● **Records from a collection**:
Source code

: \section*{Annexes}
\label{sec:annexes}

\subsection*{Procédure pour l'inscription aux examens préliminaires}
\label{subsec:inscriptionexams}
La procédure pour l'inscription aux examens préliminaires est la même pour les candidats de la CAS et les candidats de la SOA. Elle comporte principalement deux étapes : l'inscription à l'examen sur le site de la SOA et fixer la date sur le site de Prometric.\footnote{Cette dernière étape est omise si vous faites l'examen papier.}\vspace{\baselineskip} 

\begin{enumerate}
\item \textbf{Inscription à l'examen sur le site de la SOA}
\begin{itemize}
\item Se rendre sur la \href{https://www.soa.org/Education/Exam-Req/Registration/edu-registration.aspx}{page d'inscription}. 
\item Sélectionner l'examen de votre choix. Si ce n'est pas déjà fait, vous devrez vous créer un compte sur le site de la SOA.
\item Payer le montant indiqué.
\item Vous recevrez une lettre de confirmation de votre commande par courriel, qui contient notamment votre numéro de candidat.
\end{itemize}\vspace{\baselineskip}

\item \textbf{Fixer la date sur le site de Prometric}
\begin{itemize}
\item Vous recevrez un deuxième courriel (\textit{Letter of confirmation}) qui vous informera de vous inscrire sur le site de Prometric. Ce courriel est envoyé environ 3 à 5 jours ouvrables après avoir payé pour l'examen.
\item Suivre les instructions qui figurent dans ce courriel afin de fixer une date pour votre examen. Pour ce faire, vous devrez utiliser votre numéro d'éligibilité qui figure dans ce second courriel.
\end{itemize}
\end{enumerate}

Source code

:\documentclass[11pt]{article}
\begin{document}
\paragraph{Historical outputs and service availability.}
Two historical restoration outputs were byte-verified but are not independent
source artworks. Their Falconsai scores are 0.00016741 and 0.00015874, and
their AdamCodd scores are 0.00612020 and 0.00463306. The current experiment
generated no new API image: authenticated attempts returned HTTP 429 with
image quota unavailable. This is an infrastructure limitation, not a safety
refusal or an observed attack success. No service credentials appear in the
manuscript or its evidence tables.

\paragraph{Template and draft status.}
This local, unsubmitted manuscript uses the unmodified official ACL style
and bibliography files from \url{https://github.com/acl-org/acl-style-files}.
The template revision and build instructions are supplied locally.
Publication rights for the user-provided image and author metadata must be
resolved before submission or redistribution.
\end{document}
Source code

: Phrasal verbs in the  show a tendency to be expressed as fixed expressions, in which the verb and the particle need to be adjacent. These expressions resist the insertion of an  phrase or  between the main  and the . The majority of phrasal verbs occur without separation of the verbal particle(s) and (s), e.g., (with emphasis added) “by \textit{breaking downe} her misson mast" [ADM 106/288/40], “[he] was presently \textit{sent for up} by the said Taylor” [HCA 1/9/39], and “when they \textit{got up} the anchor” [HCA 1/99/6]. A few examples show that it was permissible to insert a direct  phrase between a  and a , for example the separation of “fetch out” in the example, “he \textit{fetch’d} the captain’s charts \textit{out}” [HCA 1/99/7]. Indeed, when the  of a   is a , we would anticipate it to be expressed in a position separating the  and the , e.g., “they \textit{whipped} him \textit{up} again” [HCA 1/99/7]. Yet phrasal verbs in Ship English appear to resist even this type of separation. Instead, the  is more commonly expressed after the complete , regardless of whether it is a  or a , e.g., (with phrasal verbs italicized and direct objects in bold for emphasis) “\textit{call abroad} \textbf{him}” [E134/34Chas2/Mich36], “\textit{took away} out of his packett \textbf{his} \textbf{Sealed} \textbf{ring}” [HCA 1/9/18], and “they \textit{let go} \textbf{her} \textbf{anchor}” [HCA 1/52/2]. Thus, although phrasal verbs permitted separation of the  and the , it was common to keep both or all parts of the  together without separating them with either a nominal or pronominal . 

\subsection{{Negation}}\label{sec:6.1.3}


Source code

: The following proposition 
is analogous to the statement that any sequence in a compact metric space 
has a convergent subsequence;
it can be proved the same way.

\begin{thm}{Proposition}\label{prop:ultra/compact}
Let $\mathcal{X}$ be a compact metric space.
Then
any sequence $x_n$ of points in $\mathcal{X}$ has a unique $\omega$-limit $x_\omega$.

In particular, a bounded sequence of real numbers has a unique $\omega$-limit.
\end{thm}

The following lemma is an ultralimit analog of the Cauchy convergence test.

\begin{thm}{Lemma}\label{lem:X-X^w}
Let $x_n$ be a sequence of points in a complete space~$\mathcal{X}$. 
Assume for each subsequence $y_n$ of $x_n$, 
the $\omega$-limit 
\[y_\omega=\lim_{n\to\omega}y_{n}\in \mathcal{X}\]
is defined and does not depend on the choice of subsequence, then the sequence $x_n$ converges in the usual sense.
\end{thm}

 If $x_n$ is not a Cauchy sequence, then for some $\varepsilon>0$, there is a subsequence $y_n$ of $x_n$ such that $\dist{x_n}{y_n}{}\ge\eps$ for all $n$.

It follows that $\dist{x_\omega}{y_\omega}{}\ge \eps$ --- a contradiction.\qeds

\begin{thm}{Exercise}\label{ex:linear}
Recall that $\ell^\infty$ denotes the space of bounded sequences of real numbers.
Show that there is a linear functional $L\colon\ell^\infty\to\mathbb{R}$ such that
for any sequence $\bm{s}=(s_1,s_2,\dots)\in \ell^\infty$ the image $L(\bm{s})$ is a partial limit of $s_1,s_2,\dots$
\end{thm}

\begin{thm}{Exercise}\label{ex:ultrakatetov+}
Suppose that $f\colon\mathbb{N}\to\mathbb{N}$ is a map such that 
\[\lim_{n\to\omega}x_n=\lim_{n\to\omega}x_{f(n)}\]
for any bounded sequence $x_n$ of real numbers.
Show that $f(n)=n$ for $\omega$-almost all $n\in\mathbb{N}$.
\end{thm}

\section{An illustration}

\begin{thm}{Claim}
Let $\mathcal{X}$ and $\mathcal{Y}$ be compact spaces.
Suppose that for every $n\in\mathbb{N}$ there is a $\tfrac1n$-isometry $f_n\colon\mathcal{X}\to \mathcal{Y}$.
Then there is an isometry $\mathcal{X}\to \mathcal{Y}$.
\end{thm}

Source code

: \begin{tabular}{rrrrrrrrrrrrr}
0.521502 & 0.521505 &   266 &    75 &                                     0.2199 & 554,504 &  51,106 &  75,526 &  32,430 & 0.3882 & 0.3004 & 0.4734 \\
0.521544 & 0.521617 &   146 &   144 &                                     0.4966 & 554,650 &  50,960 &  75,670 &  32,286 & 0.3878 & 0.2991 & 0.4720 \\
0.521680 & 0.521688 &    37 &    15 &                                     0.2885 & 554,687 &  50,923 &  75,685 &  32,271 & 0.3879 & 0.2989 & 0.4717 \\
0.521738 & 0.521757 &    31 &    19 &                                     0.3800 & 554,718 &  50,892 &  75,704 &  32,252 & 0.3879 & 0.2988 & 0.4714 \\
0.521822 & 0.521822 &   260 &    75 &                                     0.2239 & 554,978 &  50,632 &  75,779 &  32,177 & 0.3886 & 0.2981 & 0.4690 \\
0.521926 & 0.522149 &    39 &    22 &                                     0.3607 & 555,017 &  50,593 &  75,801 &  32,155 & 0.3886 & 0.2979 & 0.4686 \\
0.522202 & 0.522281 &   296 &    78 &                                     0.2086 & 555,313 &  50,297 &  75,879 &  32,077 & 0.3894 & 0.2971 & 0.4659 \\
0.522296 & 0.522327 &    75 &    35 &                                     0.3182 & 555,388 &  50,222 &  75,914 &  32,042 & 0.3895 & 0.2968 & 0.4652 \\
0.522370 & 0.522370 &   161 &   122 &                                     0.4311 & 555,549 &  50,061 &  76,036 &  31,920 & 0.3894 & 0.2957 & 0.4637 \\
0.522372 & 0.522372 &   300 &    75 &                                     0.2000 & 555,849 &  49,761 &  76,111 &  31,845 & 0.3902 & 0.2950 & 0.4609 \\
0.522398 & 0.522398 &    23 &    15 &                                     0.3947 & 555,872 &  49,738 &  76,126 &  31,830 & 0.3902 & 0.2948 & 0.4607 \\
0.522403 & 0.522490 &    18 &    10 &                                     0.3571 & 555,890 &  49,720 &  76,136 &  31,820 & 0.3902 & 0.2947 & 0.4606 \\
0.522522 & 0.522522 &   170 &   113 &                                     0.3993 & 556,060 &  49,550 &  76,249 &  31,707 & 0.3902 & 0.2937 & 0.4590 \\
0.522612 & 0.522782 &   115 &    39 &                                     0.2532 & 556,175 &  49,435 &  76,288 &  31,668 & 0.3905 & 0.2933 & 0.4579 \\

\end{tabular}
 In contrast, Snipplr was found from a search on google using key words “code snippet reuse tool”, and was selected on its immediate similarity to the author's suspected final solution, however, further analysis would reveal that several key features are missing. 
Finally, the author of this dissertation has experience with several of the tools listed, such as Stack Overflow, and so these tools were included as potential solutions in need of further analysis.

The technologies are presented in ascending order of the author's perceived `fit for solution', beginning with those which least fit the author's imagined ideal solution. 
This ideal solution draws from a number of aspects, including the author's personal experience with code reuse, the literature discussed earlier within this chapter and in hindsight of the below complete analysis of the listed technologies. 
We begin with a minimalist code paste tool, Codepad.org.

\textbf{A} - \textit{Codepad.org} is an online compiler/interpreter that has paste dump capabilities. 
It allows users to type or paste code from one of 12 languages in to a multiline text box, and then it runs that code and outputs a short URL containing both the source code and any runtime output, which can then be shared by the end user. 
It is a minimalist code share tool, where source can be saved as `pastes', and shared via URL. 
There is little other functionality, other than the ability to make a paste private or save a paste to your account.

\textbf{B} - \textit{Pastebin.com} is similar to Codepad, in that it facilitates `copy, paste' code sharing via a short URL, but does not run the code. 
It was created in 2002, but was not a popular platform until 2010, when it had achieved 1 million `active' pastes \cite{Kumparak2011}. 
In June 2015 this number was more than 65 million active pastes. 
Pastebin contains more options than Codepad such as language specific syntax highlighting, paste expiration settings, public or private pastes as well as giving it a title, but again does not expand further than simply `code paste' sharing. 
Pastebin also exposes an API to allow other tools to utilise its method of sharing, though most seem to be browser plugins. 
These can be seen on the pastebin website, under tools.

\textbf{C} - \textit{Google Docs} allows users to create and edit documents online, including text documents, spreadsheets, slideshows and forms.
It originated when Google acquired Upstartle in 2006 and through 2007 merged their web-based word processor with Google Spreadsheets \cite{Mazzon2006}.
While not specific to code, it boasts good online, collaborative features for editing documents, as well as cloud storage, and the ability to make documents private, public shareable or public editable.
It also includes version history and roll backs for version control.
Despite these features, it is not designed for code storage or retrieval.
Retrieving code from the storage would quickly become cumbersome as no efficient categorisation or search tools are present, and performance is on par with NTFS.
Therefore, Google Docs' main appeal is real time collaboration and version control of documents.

● **WHAT IS REQUIRED**: With the line holding "In contrast, Snipplr" as the first and the line holding "Pastebin contains more" as the last, set down that range of the entries above exactly, and nothing else.

● **SOLUTION FOR THIS PROBLEM**:
 In contrast, Snipplr was found from a search on google using key words “code snippet reuse tool”, and was selected on its immediate similarity to the author's suspected final solution, however, further analysis would reveal that several key features are missing. 
Finally, the author of this dissertation has experience with several of the tools listed, such as Stack Overflow, and so these tools were included as potential solutions in need of further analysis.

The technologies are presented in ascending order of the author's perceived `fit for solution', beginning with those which least fit the author's imagined ideal solution. 
This ideal solution draws from a number of aspects, including the author's personal experience with code reuse, the literature discussed earlier within this chapter and in hindsight of the below complete analysis of the listed technologies. 
We begin with a minimalist code paste tool, Codepad.org.

\textbf{A} - \textit{Codepad.org} is an online compiler/interpreter that has paste dump capabilities. 
It allows users to type or paste code from one of 12 languages in to a multiline text box, and then it runs that code and outputs a short URL containing both the source code and any runtime output, which can then be shared by the end user. 
It is a minimalist code share tool, where source can be saved as `pastes', and shared via URL. 
There is little other functionality, other than the ability to make a paste private or save a paste to your account.

\textbf{B} - \textit{Pastebin.com} is similar to Codepad, in that it facilitates `copy, paste' code sharing via a short URL, but does not run the code. 
It was created in 2002, but was not a popular platform until 2010, when it had achieved 1 million `active' pastes \cite{Kumparak2011}. 
In June 2015 this number was more than 65 million active pastes. 
Pastebin contains more options than Codepad such as language specific syntax highlighting, paste expiration settings, public or private pastes as well as giving it a title, but again does not expand further than simply `code paste' sharing. 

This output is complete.